Sin embargo, «Black and Blue» era demasiado sui géneris para marcar tendencia en el ámbito de las melodías populares con conciencia racial.1 Para encontrar un buen caudal de canciones protesta negras había que ir al Sur y recoger los lamentos de los cantantes de blues y folk que jamás habían pisado un estudio de grabación. Ésa fue la misión de Lawrence Gellert, un izquierdista declarado que editó unas 200 muestras en su volumen de 1936 Negro Songs of Protest. Conscientes de la prudencia que debían mostrar en aquel sur segregado, los hombres que se las enseñaron lo hicieron únicamente a condición de preservar su anonimato. El primer cantante de blues en tratar la cuestión racial sin rodeos y bajo su propio nombre fue el expresidiario de Luisiana Leadbelly, quien compuso «Bourgeois Blues», sobre la discriminación que vivió en un viaje a Washington D. C. en 1938.
Aunque Abel Meeropol fuera conocedor de algunos o de todos estos ejemplos cuando se dispuso a componer «Strange Fruit», tampoco podían enseñarle mucho a un hombre blanco de Nueva York. Por más que cualquiera pudiera entender la crueldad de ver a un hombre colgado por una muchedumbre sedienta de sangre, sólo un hombre negro podría haber compuesto una canción que explorara los prejuicios cotidianos como «Bourgeois Blues» o «Black and Blue». A pesar de que esta práctica ya declinaba para cuando salió «Strange Fruit» —la foto espeluznante del doble ahorcamiento que indujo a Meeropol a escribir el tema se tomó en Indiana en 1930—, el linchamiento seguía siendo el símbolo más vívido del racismo en Norteamérica, la estampa que resumía otras modalidades más sutiles de discriminación que afectaban a la población negra. Quizá sólo el horror visceral que inspiraba el linchamiento otorgara a Meeropol la convicción necesaria para escribir una canción sin precedentes que además requería un nuevo vocabulario para abordar estos temas.
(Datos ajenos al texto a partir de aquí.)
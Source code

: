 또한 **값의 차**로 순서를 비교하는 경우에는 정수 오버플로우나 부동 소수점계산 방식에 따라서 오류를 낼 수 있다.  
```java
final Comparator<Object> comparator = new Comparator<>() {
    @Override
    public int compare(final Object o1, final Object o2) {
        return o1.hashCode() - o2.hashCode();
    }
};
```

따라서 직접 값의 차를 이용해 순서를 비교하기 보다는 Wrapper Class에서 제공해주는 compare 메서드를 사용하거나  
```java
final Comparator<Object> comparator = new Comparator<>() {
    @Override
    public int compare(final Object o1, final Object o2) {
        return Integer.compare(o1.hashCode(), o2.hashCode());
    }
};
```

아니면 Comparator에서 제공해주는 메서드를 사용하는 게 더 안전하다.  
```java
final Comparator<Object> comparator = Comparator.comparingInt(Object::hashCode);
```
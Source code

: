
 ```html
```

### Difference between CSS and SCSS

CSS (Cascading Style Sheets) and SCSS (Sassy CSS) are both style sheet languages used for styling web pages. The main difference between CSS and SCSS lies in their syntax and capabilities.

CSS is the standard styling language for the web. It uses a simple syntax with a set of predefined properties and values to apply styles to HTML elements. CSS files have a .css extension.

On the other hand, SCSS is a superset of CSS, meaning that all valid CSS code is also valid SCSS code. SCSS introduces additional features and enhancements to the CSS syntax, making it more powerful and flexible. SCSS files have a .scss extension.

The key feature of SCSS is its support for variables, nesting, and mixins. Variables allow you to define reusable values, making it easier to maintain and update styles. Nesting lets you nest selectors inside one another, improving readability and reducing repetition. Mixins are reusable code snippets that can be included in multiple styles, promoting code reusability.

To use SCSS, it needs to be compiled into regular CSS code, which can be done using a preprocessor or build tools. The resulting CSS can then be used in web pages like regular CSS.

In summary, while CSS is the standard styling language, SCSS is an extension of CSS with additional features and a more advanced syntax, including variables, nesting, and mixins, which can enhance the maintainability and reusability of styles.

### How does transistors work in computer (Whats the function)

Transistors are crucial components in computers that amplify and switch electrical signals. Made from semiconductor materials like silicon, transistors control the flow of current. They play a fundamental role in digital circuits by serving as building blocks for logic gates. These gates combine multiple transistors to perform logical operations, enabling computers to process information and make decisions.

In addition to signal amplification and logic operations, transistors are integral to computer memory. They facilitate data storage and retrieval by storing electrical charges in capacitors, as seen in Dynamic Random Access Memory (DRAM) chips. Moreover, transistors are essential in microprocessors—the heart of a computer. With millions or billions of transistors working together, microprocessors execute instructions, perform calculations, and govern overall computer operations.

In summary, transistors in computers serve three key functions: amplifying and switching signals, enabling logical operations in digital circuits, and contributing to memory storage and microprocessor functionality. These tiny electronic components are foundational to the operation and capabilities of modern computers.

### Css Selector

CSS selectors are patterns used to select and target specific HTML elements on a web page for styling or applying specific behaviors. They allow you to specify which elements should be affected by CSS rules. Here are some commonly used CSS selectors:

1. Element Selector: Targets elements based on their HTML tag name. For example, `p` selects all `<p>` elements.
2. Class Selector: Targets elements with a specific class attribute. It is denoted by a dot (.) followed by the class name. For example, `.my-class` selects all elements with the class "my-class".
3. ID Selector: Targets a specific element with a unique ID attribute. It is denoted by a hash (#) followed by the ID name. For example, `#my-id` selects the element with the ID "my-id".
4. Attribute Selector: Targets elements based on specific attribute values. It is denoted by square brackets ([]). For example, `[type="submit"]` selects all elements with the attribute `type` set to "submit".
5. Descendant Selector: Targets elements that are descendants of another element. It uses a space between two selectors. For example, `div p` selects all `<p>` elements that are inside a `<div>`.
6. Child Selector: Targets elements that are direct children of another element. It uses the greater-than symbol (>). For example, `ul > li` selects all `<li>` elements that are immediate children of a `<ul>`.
Meeropol publicó su poema bajo el título «Bitter Fruit» en el periódico sindical New York Teacher en 1937. El cambio de nombre fue un acierto. Bitter, [amargo] resulta de una moralidad sentenciosa, en tanto que strange evoca la presencia de algo ominoso. Pone al oyente en la piel de un observador curioso que espía unas formas colgantes desde lejos y que, al acercarse, constata aquella monstruosidad.
Meeropol era miembro del Partido Comunista y daba clases en un instituto del Bronx. En su tiempo libre, bajo el nombre gentil de Lewis Allan, componía a destajo canciones, poemas y obras de teatro sobre cuestiones de actualidad, de las cuales sólo unas pocas llegaban al gran público. Meeropol elaboró una melodía y «Strange Fruit» pronto se convirtió en tema recurrente de las reuniones izquierdistas durante todo 1938, cantado por su esposa y diversos amigos. Incluso llegó al Madison Square Garden gracias a la cantante negra Laura Duncan. Entre la audiencia se hallaba entonces Robert Gordon, recientemente contratado en el Café Society, donde dirigía el espectáculo de Billie Holiday, que era la estrella principal. El club había sido una ocurrencia del vendedor de zapatos de Nueva Jersey Barney Josephson: un jugoso antídoto contra el elitismo estirado, a menudo racista, de los locales nocturnos de Nueva York. La sala abrió la víspera de fin de año de 1938 y le debió a Holiday buena parte de su éxito inmediato.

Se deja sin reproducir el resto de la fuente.